OK backwards . . .
I AM sort of in a pissy-fit now.
First, in order to swap out a caddy from my bay, I'll have to install the Hot Swap! freeware. Pissy-fit #1.
Second, IF I IMPLEMENT MY Primo-Cache SSD-caching, the benchies don't show the usual scores. Primo SHOWS the hit-rate for the drive -- OK. But the benchies, if they reflect anything, show LOWER than expected scores just for the standalone HDD. They actually might be HIGHER if I disable the cache.
So I'm still on the FENCE as I was before, between the MS driver and the Intel driver. And I THINK that the caching program may actually bridge any shortfall with the MS driver.
You could argue "don't use that caching program!" I'd only follow that advice if I weren't going to use any electro-mechanical drive in my box. The caching program provides the same benefit that ISRT provides in its storage-mode-limited way, without driving me toward RAID-mode in BIOS.
I can GUESS that it's working properly, and it seems to be -- according to the caching program with its presentation of the cache hit-rate. But while Magician shows the expected results for RAPID, CrystalDiskMark does NOT for the Primo program, the cache-SSD and the accelerated HDD.
All of these things are annoyances for my preferred configuration. So I have to ask if a possible 10 MB/s improvement in the 4K test is worth it, since the ACTUAL improvement with the caching program is much better -- with or without the Intel driver. AND -- I can't see the BENCHMARKED performance with that driver, even if I KNOW that it's there! I can only "SEE" it in the caching-program's hit-rate presentation.

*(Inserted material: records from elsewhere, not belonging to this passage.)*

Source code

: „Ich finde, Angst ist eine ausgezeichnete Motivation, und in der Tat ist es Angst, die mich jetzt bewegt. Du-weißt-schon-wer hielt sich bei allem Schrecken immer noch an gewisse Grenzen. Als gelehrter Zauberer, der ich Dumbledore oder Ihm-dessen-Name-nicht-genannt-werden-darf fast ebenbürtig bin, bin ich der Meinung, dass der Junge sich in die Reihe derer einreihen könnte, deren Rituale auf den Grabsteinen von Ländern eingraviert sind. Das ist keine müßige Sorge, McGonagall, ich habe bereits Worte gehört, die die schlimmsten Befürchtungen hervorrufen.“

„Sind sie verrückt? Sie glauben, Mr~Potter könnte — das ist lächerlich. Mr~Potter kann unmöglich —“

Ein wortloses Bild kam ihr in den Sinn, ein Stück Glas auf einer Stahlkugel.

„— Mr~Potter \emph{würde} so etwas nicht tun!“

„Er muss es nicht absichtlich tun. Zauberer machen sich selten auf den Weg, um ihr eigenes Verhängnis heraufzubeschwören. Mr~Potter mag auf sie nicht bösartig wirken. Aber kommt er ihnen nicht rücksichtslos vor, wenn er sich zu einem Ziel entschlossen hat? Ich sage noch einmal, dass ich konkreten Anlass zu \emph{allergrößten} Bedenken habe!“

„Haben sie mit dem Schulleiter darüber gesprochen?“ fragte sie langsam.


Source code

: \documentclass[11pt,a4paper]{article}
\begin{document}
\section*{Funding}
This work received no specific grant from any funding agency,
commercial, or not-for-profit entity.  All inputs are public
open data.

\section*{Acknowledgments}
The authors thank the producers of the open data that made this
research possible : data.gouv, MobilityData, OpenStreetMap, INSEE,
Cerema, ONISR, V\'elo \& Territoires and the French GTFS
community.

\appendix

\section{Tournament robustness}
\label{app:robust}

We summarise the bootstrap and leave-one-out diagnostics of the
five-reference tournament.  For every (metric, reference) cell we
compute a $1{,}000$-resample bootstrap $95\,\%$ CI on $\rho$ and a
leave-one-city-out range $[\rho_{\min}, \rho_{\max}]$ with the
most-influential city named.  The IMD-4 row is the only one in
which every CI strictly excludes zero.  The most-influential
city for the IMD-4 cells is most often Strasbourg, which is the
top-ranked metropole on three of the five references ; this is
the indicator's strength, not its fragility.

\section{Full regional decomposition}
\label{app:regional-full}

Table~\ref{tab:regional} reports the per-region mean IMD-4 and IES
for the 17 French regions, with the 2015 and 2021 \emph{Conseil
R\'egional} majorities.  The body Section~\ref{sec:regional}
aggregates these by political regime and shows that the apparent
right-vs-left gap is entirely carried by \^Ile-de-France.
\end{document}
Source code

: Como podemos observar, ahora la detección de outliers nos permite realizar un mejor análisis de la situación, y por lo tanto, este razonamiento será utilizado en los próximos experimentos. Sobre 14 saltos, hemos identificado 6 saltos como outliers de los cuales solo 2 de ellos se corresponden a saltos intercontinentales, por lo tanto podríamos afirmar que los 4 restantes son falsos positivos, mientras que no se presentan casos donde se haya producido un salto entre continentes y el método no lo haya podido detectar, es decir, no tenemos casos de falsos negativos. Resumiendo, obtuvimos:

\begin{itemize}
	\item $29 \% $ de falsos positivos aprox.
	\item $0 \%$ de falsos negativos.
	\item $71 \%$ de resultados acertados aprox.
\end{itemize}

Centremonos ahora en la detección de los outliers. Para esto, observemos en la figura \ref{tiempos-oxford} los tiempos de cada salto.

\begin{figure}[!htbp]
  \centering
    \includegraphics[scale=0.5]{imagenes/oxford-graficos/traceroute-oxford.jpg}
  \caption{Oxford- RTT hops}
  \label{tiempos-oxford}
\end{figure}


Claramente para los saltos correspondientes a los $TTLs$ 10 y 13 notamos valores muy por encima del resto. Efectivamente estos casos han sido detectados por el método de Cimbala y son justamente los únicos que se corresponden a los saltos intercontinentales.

ADDENDUM: At least a couple people had steered toward at least trying the Primo-Cache program -- indicated in posts on the thread about RAPID (which see), or in PM's to me. I've only suggested that people can try it, and if they don't like it, they have that choice too.
So I only SUSPECT that, while Primo works properly with Intel's AHCI driver, it's "working" shows up properly in benchmarks with the MS driver -- no less than RAPID performance shows up in Samsung benchmarks. Of course caching "works," because the user has automatically moved data from a slower device to a faster one, for much faster subsequent access. But the benchies don't show it for Primo combined with Intel AHCI.
But what would you expect? Two different big-hitter hardware manufacturers require you to use either RAID or AHCI but not "either" in their bundled caching solutions. A third party comes up with a universal software solution that is a sort of Swiss Army knife of caching. It works with the MS driver; it works with the Intel driver. But with the latter, it doesn't "show itself" in other independent benchmark programs, even though it's own hit-rate reporting shows it working.
I'm willing to bet that the caching solutions make the difference in drivers a "wash." You could only measure it with benchmarks, though. And caching gets attacked with charges that "it only gets better benchmarks." But that doesn't really make sense, because we know what caching does -- utilizing different hardware layers.
That's all I have to say in the matter. If you want to understand why certain individuals in certain political parties get elected President for more terms or term-years than the field of congressional districts would suggest for their respective home-states -- you look at the concentrated industries with an imposing presence in those states, and it will explain to you why someone would say "bring democracy to Iraq" while pulling a fast one with Halliburton's sole source contract, the "WMDs story" and the world's third largest oil reserve. If you want to understand how or why certain software anomalies occur in the situations we've discussed -- look at the market power for dominant firms who produce the controllers, the drives and their own software solutions.
Oddly, in all this -- you've got another "dominant firm" in the software market: Microsoft. And -- really -- they've got to be "software agnostic" and hardware-impartial. They provide an OS and software platform for other program solutions, and they're caught in the middle.
I'm probably going to stick with the MSAHCI program until I stop using caching solutions like Primo.